**YOUR TASK**
Find every line of the records that has "includegraphics" and return it.

**MATERIALS PROVIDED**

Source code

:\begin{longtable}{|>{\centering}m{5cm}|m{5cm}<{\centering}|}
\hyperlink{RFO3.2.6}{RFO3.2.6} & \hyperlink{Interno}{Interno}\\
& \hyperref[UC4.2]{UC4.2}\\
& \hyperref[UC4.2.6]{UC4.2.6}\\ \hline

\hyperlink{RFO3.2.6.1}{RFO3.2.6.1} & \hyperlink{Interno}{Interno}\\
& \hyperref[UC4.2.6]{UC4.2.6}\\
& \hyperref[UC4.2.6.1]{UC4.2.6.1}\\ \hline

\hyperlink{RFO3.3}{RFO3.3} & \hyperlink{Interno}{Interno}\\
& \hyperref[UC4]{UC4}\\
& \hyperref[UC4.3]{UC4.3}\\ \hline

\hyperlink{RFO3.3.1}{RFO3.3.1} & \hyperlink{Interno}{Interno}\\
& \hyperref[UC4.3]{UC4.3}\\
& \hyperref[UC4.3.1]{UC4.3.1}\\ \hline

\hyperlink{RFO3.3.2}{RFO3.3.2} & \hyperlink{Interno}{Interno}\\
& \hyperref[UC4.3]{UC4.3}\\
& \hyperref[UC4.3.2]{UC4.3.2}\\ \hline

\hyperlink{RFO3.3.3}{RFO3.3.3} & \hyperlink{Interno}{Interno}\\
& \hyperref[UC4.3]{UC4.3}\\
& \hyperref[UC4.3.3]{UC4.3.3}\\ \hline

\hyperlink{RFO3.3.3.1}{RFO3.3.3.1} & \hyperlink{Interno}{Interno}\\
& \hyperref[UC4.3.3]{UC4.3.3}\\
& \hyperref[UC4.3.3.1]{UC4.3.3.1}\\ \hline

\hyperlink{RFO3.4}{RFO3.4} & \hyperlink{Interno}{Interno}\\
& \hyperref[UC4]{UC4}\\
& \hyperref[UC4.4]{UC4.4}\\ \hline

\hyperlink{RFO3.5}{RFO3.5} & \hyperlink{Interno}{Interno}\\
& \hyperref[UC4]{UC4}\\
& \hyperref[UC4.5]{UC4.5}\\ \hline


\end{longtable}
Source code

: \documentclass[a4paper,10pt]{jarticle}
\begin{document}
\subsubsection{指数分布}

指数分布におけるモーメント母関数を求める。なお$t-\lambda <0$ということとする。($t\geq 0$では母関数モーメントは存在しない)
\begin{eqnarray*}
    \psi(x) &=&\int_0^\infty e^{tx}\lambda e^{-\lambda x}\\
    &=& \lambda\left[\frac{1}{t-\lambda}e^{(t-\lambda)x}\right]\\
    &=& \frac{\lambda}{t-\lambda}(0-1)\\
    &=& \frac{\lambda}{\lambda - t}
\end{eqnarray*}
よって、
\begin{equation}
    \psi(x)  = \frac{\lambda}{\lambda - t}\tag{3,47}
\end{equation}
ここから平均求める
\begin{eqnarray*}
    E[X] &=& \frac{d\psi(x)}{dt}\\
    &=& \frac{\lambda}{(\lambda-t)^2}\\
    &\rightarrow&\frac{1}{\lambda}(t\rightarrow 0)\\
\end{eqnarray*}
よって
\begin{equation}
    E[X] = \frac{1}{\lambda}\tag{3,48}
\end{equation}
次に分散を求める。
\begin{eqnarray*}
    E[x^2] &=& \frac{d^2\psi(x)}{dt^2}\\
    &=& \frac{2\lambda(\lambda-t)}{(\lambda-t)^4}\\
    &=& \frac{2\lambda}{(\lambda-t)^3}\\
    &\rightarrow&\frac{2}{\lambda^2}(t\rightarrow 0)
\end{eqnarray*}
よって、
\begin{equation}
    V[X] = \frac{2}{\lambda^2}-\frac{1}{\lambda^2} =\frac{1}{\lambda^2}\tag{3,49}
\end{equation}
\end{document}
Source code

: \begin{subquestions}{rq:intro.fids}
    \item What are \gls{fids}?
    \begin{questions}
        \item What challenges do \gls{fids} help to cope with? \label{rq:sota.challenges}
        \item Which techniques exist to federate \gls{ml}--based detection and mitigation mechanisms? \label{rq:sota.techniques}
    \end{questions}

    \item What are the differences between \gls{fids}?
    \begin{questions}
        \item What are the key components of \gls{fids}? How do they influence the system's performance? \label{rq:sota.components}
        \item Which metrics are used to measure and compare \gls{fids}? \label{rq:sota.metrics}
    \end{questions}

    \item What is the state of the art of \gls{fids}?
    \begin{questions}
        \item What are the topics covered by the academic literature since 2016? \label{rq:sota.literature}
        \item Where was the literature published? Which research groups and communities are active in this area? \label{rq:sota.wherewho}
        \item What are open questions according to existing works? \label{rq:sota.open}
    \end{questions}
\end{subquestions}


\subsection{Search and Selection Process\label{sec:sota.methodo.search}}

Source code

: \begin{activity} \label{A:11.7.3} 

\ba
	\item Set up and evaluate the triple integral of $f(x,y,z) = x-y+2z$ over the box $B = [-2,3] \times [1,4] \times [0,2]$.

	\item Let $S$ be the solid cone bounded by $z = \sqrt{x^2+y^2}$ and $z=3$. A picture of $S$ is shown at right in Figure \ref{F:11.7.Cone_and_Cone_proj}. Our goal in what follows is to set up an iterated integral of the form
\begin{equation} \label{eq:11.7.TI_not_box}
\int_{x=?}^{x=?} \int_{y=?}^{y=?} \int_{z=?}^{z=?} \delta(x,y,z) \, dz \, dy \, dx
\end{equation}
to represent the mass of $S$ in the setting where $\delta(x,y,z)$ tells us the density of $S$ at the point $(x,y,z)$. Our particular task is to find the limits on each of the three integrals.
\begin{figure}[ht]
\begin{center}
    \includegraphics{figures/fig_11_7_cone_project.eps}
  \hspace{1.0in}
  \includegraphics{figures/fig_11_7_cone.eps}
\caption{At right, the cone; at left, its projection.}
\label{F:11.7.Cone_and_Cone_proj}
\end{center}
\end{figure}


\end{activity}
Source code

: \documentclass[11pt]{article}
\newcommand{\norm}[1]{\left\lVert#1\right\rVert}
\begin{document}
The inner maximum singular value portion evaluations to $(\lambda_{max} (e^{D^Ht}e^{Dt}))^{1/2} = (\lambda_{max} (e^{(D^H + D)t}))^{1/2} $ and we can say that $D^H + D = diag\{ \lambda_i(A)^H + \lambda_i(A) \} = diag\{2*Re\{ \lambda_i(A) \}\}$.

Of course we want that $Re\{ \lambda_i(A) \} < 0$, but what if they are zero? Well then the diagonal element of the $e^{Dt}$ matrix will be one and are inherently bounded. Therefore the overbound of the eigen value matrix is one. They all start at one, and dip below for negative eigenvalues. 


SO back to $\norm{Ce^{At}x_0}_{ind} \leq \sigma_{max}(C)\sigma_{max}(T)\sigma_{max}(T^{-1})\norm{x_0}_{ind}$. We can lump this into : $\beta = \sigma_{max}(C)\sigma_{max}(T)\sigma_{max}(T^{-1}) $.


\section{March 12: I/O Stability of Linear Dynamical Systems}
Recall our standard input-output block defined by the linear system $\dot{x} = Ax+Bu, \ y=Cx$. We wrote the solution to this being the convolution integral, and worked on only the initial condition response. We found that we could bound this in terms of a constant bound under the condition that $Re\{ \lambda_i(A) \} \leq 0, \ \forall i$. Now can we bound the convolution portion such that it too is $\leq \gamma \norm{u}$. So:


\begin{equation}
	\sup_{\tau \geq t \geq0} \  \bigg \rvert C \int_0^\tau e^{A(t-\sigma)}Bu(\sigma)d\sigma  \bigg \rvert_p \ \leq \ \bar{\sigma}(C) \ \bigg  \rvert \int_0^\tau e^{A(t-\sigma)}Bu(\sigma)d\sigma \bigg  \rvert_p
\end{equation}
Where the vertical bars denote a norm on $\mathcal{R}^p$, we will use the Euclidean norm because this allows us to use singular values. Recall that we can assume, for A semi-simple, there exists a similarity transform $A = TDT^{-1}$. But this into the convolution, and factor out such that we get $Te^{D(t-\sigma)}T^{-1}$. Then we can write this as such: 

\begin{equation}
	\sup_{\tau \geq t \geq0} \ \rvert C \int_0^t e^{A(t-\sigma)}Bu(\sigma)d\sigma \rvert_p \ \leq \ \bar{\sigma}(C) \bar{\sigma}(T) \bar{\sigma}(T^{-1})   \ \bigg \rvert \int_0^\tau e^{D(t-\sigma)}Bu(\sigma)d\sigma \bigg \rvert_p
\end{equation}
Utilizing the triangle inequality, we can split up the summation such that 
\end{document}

**FINAL ANSWER**
    \includegraphics{figures/fig_11_7_cone_project.eps}
  \includegraphics{figures/fig_11_7_cone.eps}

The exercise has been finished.